──────── DATA FOR REVIEW

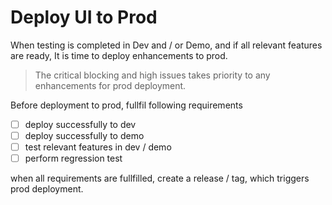 # Deploy UI to Prod

When testing is completed in Dev and / or Demo, and if all relevant features are ready, It is time to deploy enhancements to prod.

> The critical blocking and high issues takes priority to any enhancements for prod deployment.

Before deployment to prod, fullfil following requirements

- [ ] deploy successfully to dev
- [ ] deploy successfully to demo
- [ ] test relevant features in dev / demo
- [ ] perform regression test

when all requirements are fullfilled, create a release / tag, which triggers prod deployment.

────────────────

WORK INSTRUCTION: In the records above, the line with "When testing is" marks the start and the line with "for prod deployment." marks the end; copy that stretch exactly, both lines included, and nothing else.

TASK ANSWER:
When testing is completed in Dev and / or Demo, and if all relevant features are ready, It is time to deploy enhancements to prod.

> The critical blocking and high issues takes priority to any enhancements for prod deployment.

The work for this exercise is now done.